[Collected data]
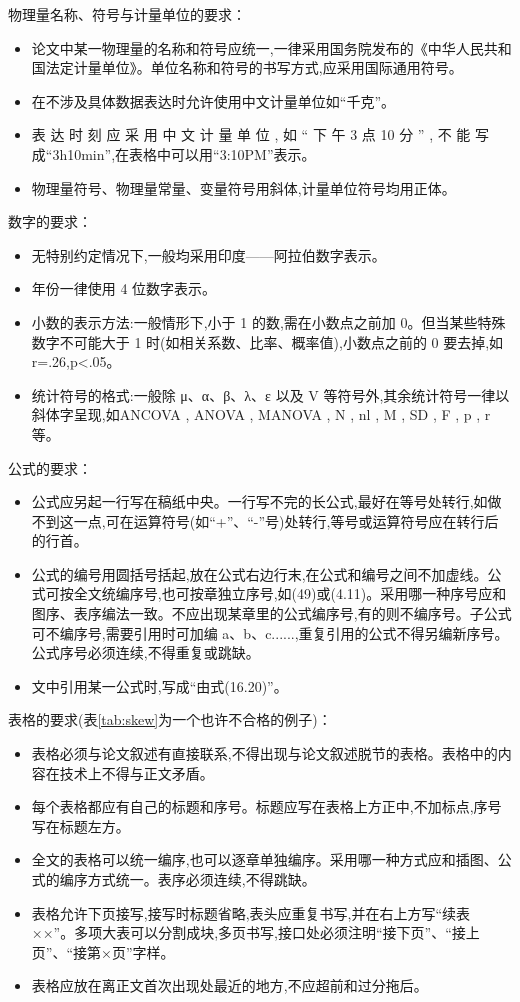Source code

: ﻿\documentclass{sysuthesis}
\begin{document}
物理量名称、符号与计量单位的要求：

\begin{itemize}
\item 论文中某一物理量的名称和符号应统一,一律采用国务院发布的《中华人民共和国法定计量单位》。单位名称和符号的书写方式,应采用国际通用符号。
\item 在不涉及具体数据表达时允许使用中文计量单位如“千克”。
\item 表 达 时 刻 应 采 用 中 文 计 量 单 位 , 如 “ 下 午 3 点 10 分 ” , 不 能 写 成“3h10min”,在表格中可以用“3:10PM”表示。
\item 物理量符号、物理量常量、变量符号用斜体,计量单位符号均用正体。
\end{itemize}

数字的要求：

\begin{itemize}
\item 无特别约定情况下,一般均采用印度——阿拉伯数字表示。
\item 年份一律使用 4 位数字表示。
\item 小数的表示方法:一般情形下,小于 1 的数,需在小数点之前加 0。但当某些特殊数字不可能大于 1 时(如相关系数、比率、概率值),小数点之前的 0 要去掉,如 r=.26,p<.05。
\item 统计符号的格式:一般除 μ、α、β、λ、ε 以及 V 等符号外,其余统计符号一律以斜体字呈现,如ANCOVA , ANOVA , MANOVA , N , nl , M , SD , F , p , r 等。
\end{itemize}

公式的要求：

\begin{itemize}
\item 公式应另起一行写在稿纸中央。一行写不完的长公式,最好在等号处转行,如做不到这一点,可在运算符号(如“+”、“-”号)处转行,等号或运算符号应在转行后的行首。
\item 公式的编号用圆括号括起,放在公式右边行末,在公式和编号之间不加虚线。公式可按全文统编序号,也可按章独立序号,如(49)或(4.11)。采用哪一种序号应和图序、表序编法一致。不应出现某章里的公式编序号,有的则不编序号。子公式可不编序号,需要引用时可加编 a、b、c......,重复引用的公式不得另编新序号。公式序号必须连续,不得重复或跳缺。
\item 文中引用某一公式时,写成“由式(16.20)”。
\end{itemize}

表格的要求(表\ref{tab:skew}为一个也许不合格的例子)：

\begin{itemize}
\item 表格必须与论文叙述有直接联系,不得出现与论文叙述脱节的表格。表格中的内容在技术上不得与正文矛盾。
\item 每个表格都应有自己的标题和序号。标题应写在表格上方正中,不加标点,序号写在标题左方。
\item 全文的表格可以统一编序,也可以逐章单独编序。采用哪一种方式应和插图、公式的编序方式统一。表序必须连续,不得跳缺。
\item 表格允许下页接写,接写时标题省略,表头应重复书写,并在右上方写“续表××”。多项大表可以分割成块,多页书写,接口处必须注明“接下页”、“接上页”、“接第×页”字样。
\item 表格应放在离正文首次出现处最近的地方,不应超前和过分拖后。
\end{itemize}
\end{document}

** EXERCISE INSTRUCTIONS **
Each line of the data should be printed again exactly. Please leave pictures out.

** RESPONSE BELOW **
Source code

: ﻿\documentclass{sysuthesis}
\begin{document}
物理量名称、符号与计量单位的要求：

\begin{itemize}
\item 论文中某一物理量的名称和符号应统一,一律采用国务院发布的《中华人民共和国法定计量单位》。单位名称和符号的书写方式,应采用国际通用符号。
\item 在不涉及具体数据表达时允许使用中文计量单位如“千克”。
\item 表 达 时 刻 应 采 用 中 文 计 量 单 位 , 如 “ 下 午 3 点 10 分 ” , 不 能 写 成“3h10min”,在表格中可以用“3:10PM”表示。
\item 物理量符号、物理量常量、变量符号用斜体,计量单位符号均用正体。
\end{itemize}

数字的要求：

\begin{itemize}
\item 无特别约定情况下,一般均采用印度——阿拉伯数字表示。
\item 年份一律使用 4 位数字表示。
\item 小数的表示方法:一般情形下,小于 1 的数,需在小数点之前加 0。但当某些特殊数字不可能大于 1 时(如相关系数、比率、概率值),小数点之前的 0 要去掉,如 r=.26,p<.05。
\item 统计符号的格式:一般除 μ、α、β、λ、ε 以及 V 等符号外,其余统计符号一律以斜体字呈现,如ANCOVA , ANOVA , MANOVA , N , nl , M , SD , F , p , r 等。
\end{itemize}

公式的要求：

\begin{itemize}
\item 公式应另起一行写在稿纸中央。一行写不完的长公式,最好在等号处转行,如做不到这一点,可在运算符号(如“+”、“-”号)处转行,等号或运算符号应在转行后的行首。
\item 公式的编号用圆括号括起,放在公式右边行末,在公式和编号之间不加虚线。公式可按全文统编序号,也可按章独立序号,如(49)或(4.11)。采用哪一种序号应和图序、表序编法一致。不应出现某章里的公式编序号,有的则不编序号。子公式可不编序号,需要引用时可加编 a、b、c......,重复引用的公式不得另编新序号。公式序号必须连续,不得重复或跳缺。
\item 文中引用某一公式时,写成“由式(16.20)”。
\end{itemize}

表格的要求(表\ref{tab:skew}为一个也许不合格的例子)：

\begin{itemize}
\item 表格必须与论文叙述有直接联系,不得出现与论文叙述脱节的表格。表格中的内容在技术上不得与正文矛盾。
\item 每个表格都应有自己的标题和序号。标题应写在表格上方正中,不加标点,序号写在标题左方。
\item 全文的表格可以统一编序,也可以逐章单独编序。采用哪一种方式应和插图、公式的编序方式统一。表序必须连续,不得跳缺。
\item 表格允许下页接写,接写时标题省略,表头应重复书写,并在右上方写“续表××”。多项大表可以分割成块,多页书写,接口处必须注明“接下页”、“接上页”、“接第×页”字样。
\item 表格应放在离正文首次出现处最近的地方,不应超前和过分拖后。
\end{itemize}
\end{document}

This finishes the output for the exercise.